The Combination of PD-L1 and CTLA-4 Suppression Significantly Decreased the Expression Levels of Cancer Stem Cell Factors in the Pancreatic Cancer Cell Line

Abstract

Background: It is thought that a limited number of aberrant cancer stem cells (CSCs), which encourage carcinogenesis, tumor metastasis, and treatment resistance, are the cause of pancreatic cancer, a disease with a high mortality rate. Increasing evidence shows that CSCs use immunosuppressive properties to avoid immune system identification. In Pancreatic cancer, the therapeutic consequences of the relationship between the expression of immune checkpoints such as programmed death receptor ligand-1 (PD-L1) and cytotoxic T-lymphocyte-associated antigen 4 (CTLA-4) and the presence of CSCs are poorly known. As a result, in the present investigation, we examined how the expression levels of CSCs were affected by PD-L1 and CTLA-4 knockdown using specific siRNA. Methods: Independently and together, PD-L1 and CTLA-4 siRNA were transfected into MIA PaCa-2 cells. RNA extraction and cDNA synthesis were then performed. Finally, using qRT-PCR, the gene expression levels of CSCs markers, including Nanog, CD133, CD44, and Oct-4, in transfected groups were measured. Results: In the MIA PaCa-2 cell line, siRNA-mediated inhibition of PD-L1 and CTLA-4 decreased the expression of CSC factors.
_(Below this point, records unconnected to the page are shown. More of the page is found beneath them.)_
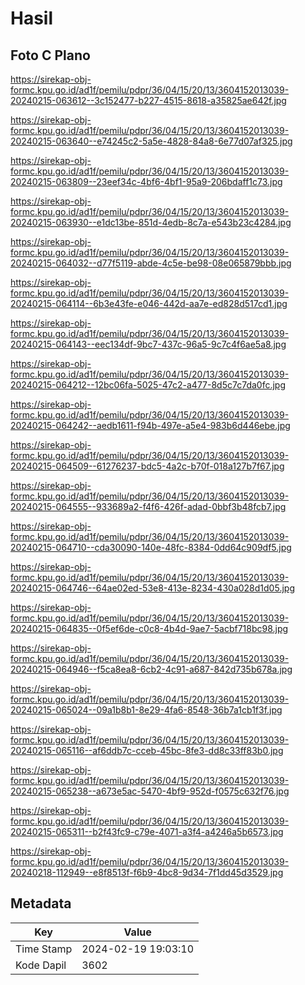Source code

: # Hasil

## Foto C Plano

https://sirekap-obj-formc.kpu.go.id/ad1f/pemilu/pdpr/36/04/15/20/13/3604152013039-20240215-063612--3c152477-b227-4515-8618-a35825ae642f.jpg

https://sirekap-obj-formc.kpu.go.id/ad1f/pemilu/pdpr/36/04/15/20/13/3604152013039-20240215-063640--e74245c2-5a5e-4828-84a8-6e77d07af325.jpg

https://sirekap-obj-formc.kpu.go.id/ad1f/pemilu/pdpr/36/04/15/20/13/3604152013039-20240215-063809--23eef34c-4bf6-4bf1-95a9-206bdaff1c73.jpg

https://sirekap-obj-formc.kpu.go.id/ad1f/pemilu/pdpr/36/04/15/20/13/3604152013039-20240215-063930--e1dc13be-851d-4edb-8c7a-e543b23c4284.jpg

https://sirekap-obj-formc.kpu.go.id/ad1f/pemilu/pdpr/36/04/15/20/13/3604152013039-20240215-064032--d77f5119-abde-4c5e-be98-08e065879bbb.jpg

https://sirekap-obj-formc.kpu.go.id/ad1f/pemilu/pdpr/36/04/15/20/13/3604152013039-20240215-064114--6b3e43fe-e046-442d-aa7e-ed828d517cd1.jpg

https://sirekap-obj-formc.kpu.go.id/ad1f/pemilu/pdpr/36/04/15/20/13/3604152013039-20240215-064143--eec134df-9bc7-437c-96a5-9c7c4f6ae5a8.jpg

https://sirekap-obj-formc.kpu.go.id/ad1f/pemilu/pdpr/36/04/15/20/13/3604152013039-20240215-064212--12bc06fa-5025-47c2-a477-8d5c7c7da0fc.jpg

https://sirekap-obj-formc.kpu.go.id/ad1f/pemilu/pdpr/36/04/15/20/13/3604152013039-20240215-064242--aedb1611-f94b-497e-a5e4-983b6d446ebe.jpg

https://sirekap-obj-formc.kpu.go.id/ad1f/pemilu/pdpr/36/04/15/20/13/3604152013039-20240215-064509--61276237-bdc5-4a2c-b70f-018a127b7f67.jpg

https://sirekap-obj-formc.kpu.go.id/ad1f/pemilu/pdpr/36/04/15/20/13/3604152013039-20240215-064555--933689a2-f4f6-426f-adad-0bbf3b48fcb7.jpg

https://sirekap-obj-formc.kpu.go.id/ad1f/pemilu/pdpr/36/04/15/20/13/3604152013039-20240215-064710--cda30090-140e-48fc-8384-0dd64c909df5.jpg

https://sirekap-obj-formc.kpu.go.id/ad1f/pemilu/pdpr/36/04/15/20/13/3604152013039-20240215-064746--64ae02ed-53e8-413e-8234-430a028d1d05.jpg

https://sirekap-obj-formc.kpu.go.id/ad1f/pemilu/pdpr/36/04/15/20/13/3604152013039-20240215-064835--0f5ef6de-c0c8-4b4d-9ae7-5acbf718bc98.jpg

https://sirekap-obj-formc.kpu.go.id/ad1f/pemilu/pdpr/36/04/15/20/13/3604152013039-20240215-064946--f5ca8ea8-6cb2-4c91-a687-842d735b678a.jpg

https://sirekap-obj-formc.kpu.go.id/ad1f/pemilu/pdpr/36/04/15/20/13/3604152013039-20240215-065024--09a1b8b1-8e29-4fa6-8548-36b7a1cb1f3f.jpg

https://sirekap-obj-formc.kpu.go.id/ad1f/pemilu/pdpr/36/04/15/20/13/3604152013039-20240215-065116--af6ddb7c-cceb-45bc-8fe3-dd8c33ff83b0.jpg

https://sirekap-obj-formc.kpu.go.id/ad1f/pemilu/pdpr/36/04/15/20/13/3604152013039-20240215-065238--a673e5ac-5470-4bf9-952d-f0575c632f76.jpg

https://sirekap-obj-formc.kpu.go.id/ad1f/pemilu/pdpr/36/04/15/20/13/3604152013039-20240215-065311--b2f43fc9-c79e-4071-a3f4-a4246a5b6573.jpg

https://sirekap-obj-formc.kpu.go.id/ad1f/pemilu/pdpr/36/04/15/20/13/3604152013039-20240218-112949--e8f8513f-f6b9-4bc8-9d34-7f1dd45d3529.jpg


## Metadata

| Key        | Value               |
| ---------- | ------------------- |
| Time Stamp | 2024-02-19 19:03:10 |
| Kode Dapil | 3602                |



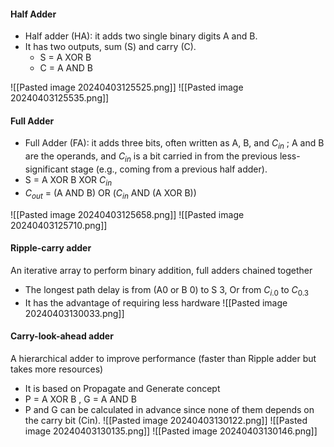#### Half Adder
* Half adder (HA): it adds two single binary digits A and B.
* It has two outputs, sum (S) and carry (C).
	* S = A XOR B
	* C = A AND B

![[Pasted image 20240403125525.png]]
![[Pasted image 20240403125535.png]]

#### Full Adder
* Full Adder (FA): it adds three bits, often written as A, B, and $C_{in}$ ; A and B are the operands, and $C_{in}$ is a bit carried in from the previous less-significant stage (e.g., coming from a previous half adder).
* S = A XOR B XOR $C_{in}$
* $C_{out}$ = (A AND B) OR ($C_{in}$ AND (A XOR B))

![[Pasted image 20240403125658.png]]
![[Pasted image 20240403125710.png]]

#### Ripple-carry adder
An iterative array to perform binary addition, full adders
chained together
* The longest path delay is from (A0 or B 0) to S 3, 
	Or from $C_{i.0}$ to $C_{0.3}$
* It has the advantage of requiring less hardware
![[Pasted image 20240403130033.png]]

#### Carry-look-ahead adder
A hierarchical adder to improve performance (faster
than Ripple adder but takes more resources)
* It is based on Propagate and Generate concept
* P = A XOR B , G = A AND B
* P and G can be calculated in advance since none of them depends on the carry bit (Cin).
![[Pasted image 20240403130122.png]]
![[Pasted image 20240403130135.png]]
![[Pasted image 20240403130146.png]]
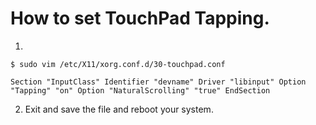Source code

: # How to set TouchPad Tapping.

1. 
`$ sudo vim /etc/X11/xorg.conf.d/30-touchpad.conf`

`Section "InputClass"
	Identifier "devname"
	Driver "libinput"
		Option "Tapping" "on"
		Option "NaturalScrolling" "true"
EndSection`

2. Exit and save the file and reboot your system.
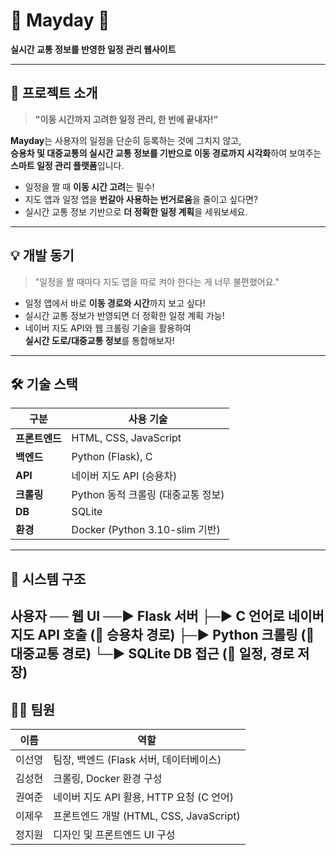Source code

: # 🚌 Mayday 🚗

**실시간 교통 정보를 반영한 일정 관리 웹사이트**

---

## 📌 프로젝트 소개

> **"이동 시간까지 고려한 일정 관리, 한 번에 끝내자!"**

**Mayday**는 사용자의 일정을 단순히 등록하는 것에 그치지 않고,  
**승용차 및 대중교통의 실시간 교통 정보를 기반으로 이동 경로까지 시각화**하여 보여주는 **스마트 일정 관리 플랫폼**입니다.

- 일정을 짤 때 **이동 시간 고려**는 필수!
- 지도 앱과 일정 앱을 **번갈아 사용하는 번거로움**을 줄이고 싶다면?
- 실시간 교통 정보 기반으로 **더 정확한 일정 계획**을 세워보세요.

---

## 💡 개발 동기

> "일정을 짤 때마다 지도 앱을 따로 켜야 한다는 게 너무 불편했어요."

- 일정 앱에서 바로 **이동 경로와 시간**까지 보고 싶다!
- 실시간 교통 정보가 반영되면 더 정확한 일정 계획 가능!
- 네이버 지도 API와 웹 크롤링 기술을 활용하여  
  **실시간 도로/대중교통 정보**를 통합해보자!

---

## 🛠️ 기술 스택

| 구분        | 사용 기술 |
|-------------|-----------|
| **프론트엔드** | HTML, CSS, JavaScript |
| **백엔드**     | Python (Flask), C |
| **API**       | 네이버 지도 API (승용차) |
| **크롤링**     | Python 동적 크롤링 (대중교통 정보) |
| **DB**        | SQLite |
| **환경**      | Docker (Python 3.10-slim 기반) |

---

## 🔄 시스템 구조

사용자 ── 웹 UI ──▶ Flask 서버
    ├─▶ C 언어로 네이버 지도 API 호출 (🚗 승용차 경로)
    ├─▶ Python 크롤링 (🚌 대중교통 경로)
    └─▶ SQLite DB 접근 (📅 일정, 경로 저장)
---

## 🙋‍♀️ 팀원 

| 이름     | 역할 |
|----------|------|
| 이선영   | 팀장, 백엔드 (Flask 서버, 데이터베이스) |
| 김성현   | 크롤링, Docker 환경 구성 |
| 권여준   | 네이버 지도 API 활용, HTTP 요청 (C 언어) |
| 이제우   | 프론트엔드 개발 (HTML, CSS, JavaScript) |
| 정지원   | 디자인 및 프론트엔드 UI 구성 |

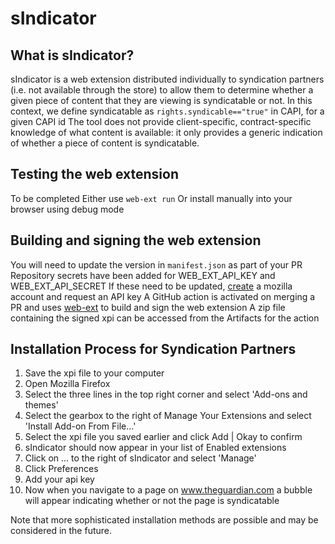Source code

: # sIndicator
## What is sIndicator?
sIndicator is a web extension distributed individually to syndication partners (i.e. not available through the store) to allow them to determine whether a given piece of content that they are viewing is syndicatable or not.
In this context, we define syndicatable as
`rights.syndicable=="true"`
in CAPI, for a given CAPI id
The tool does not provide client-specific, contract-specific knowledge of what content is available: it only provides a generic indication of whether a piece of content is syndicatable.

## Testing the web extension
To be completed
Either use `web-ext run`
Or install manually into your browser using debug mode

## Building and signing the web extension
You will need to update the version in `manifest.json` as part of your PR
Repository secrets have been added for WEB_EXT_API_KEY and WEB_EXT_API_SECRET
If these need to be updated, [create](https://accounts.firefox.com/) a mozilla account and request an API key
A GitHub action is activated on merging a PR and uses [web-ext](https://github.com/mozilla/web-ext) to build and sign the web extension
A zip file containing the signed xpi can be accessed from the Artifacts for the action


## Installation Process for Syndication Partners
1. Save the xpi file to your computer
2. Open Mozilla Firefox
3. Select the three lines in the top right corner and select 'Add-ons and themes'
4. Select the gearbox to the right of Manage Your Extensions and select 'Install Add-on From File...'
5. Select the xpi file you saved earlier and click Add | Okay to confirm
6. sIndicator should now appear in your list of Enabled extensions
7. Click on ... to the right of sIndicator and select 'Manage'
8. Click Preferences
9. Add your api key
10. Now when you navigate to a page on www.theguardian.com a bubble will appear indicating whether or not the page is syndicatable

Note that more sophisticated installation methods are possible and may be considered in the future.
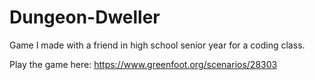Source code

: # Dungeon-Dweller

Game I made with a friend in high school senior year for a coding class.

Play the game here: https://www.greenfoot.org/scenarios/28303
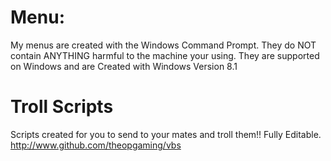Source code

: # Menu:
  My menus are created with the Windows Command Prompt. They do NOT contain ANYTHING harmful to the machine your using.
  They are supported on Windows and are
  Created with Windows Version 8.1



#  Troll Scripts
   Scripts created for you to send to your mates and troll them!! Fully Editable.
   http://www.github.com/theopgaming/vbs
 
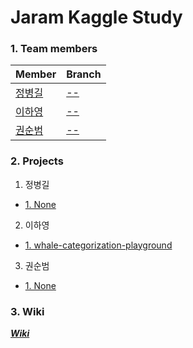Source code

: # Jaram Kaggle Study

### 1. Team members
| Member | Branch |
|---|---|
|[정병길](https://github.com/ByeongGil-Jung) |[--](https://github.com/ByeongGil-Jung)|
|[이하영](https://github.com/hy-kiera) |[--](https://github.com/Jaram2019/Kaggle-Study/tree/hy)|
|[권순범](https://github.com/RPF511) |[--](https://github.com/RPF511)|

### 2. Projects
1. 정병길
- [1. None](https://github.com/ByeongGil-Jung)
2. 이하영
- [1. whale-categorization-playground](https://www.kaggle.com/c/whale-categorization-playground)
3. 권순범
- [1. None](https://github.com/RPF511)

### 3. Wiki
[___Wiki___](https://github.com/Jaram2019/Kaggle-Study/wiki)
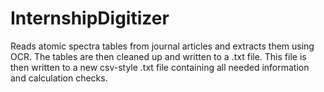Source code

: # InternshipDigitizer
Reads atomic spectra tables from journal articles and extracts them using OCR. The tables are then cleaned up and written to a .txt file. This file is then written to a new csv-style .txt file containing all needed information and calculation checks.
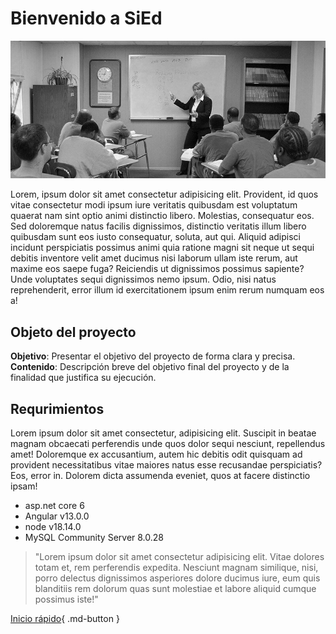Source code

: # Bienvenido a SiEd

![](img/../../img/img_01.jpg)

Lorem, ipsum dolor sit amet consectetur adipisicing elit. Provident, id quos vitae consectetur modi ipsum iure veritatis quibusdam est voluptatum quaerat nam sint optio animi distinctio libero. Molestias, consequatur eos. Sed doloremque natus facilis dignissimos, distinctio veritatis illum libero quibusdam sunt eos iusto consequatur, soluta, aut qui. Aliquid adipisci incidunt perspiciatis possimus animi quia ratione magni sit neque ut sequi debitis inventore velit amet ducimus nisi laborum ullam iste rerum, aut maxime eos saepe fuga? Reiciendis ut dignissimos possimus sapiente? Unde voluptates sequi dignissimos nemo ipsum. Odio, nisi natus reprehenderit, error illum id exercitationem ipsum enim rerum numquam eos a!

## Objeto  del  proyecto 

**Objetivo**:  Presentar  el  objetivo del  proyecto de  forma clara  y  precisa. <br>
**Contenido**:  Descripción breve del  objetivo  final  del  proyecto y  de la finalidad que justifica su ejecución. 

## Requrimientos

Lorem ipsum dolor sit amet consectetur, adipisicing elit. Suscipit in beatae magnam obcaecati perferendis unde quos dolor sequi nesciunt, repellendus amet! Doloremque ex accusantium, autem hic debitis odit quisquam ad provident necessitatibus vitae maiores natus esse recusandae perspiciatis? Eos, error in. Dolorem dicta assumenda eveniet, quos at facere distinctio ipsam!

* asp.net core 6
* Angular v13.0.0
* node v18.14.0
* MySQL Community Server 8.0.28

> "Lorem ipsum dolor sit amet consectetur adipisicing elit. Vitae dolores totam et, rem perferendis expedita. Nesciunt magnam similique, nisi, porro delectus dignissimos asperiores dolore ducimus iure, eum quis blanditiis rem dolorum quas sunt molestiae et labore aliquid cumque possimus iste!"

[Inicio rápido](docs/../empezar/instalacion.md){ .md-button }


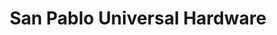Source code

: ---
title: "San Pablo Universal Hardware"
url: /san-pablo/san-pablo-universal-hardware/
shop: Eisenwaren
---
Moreover, combined suppression of these two stemness-related immune checkpoints significantly decreased Nanog, CD133, CD44, and Oct-4 expression compared to inhibition of PD-L1 and CTLA-4 separately. Conclusion: Considering that the combination of PD-L1 and CTLA-4 suppression using siRNA significantly decreased the expression levels of CSCs factors, this approach may be regarded as an effective therapy for this cancer.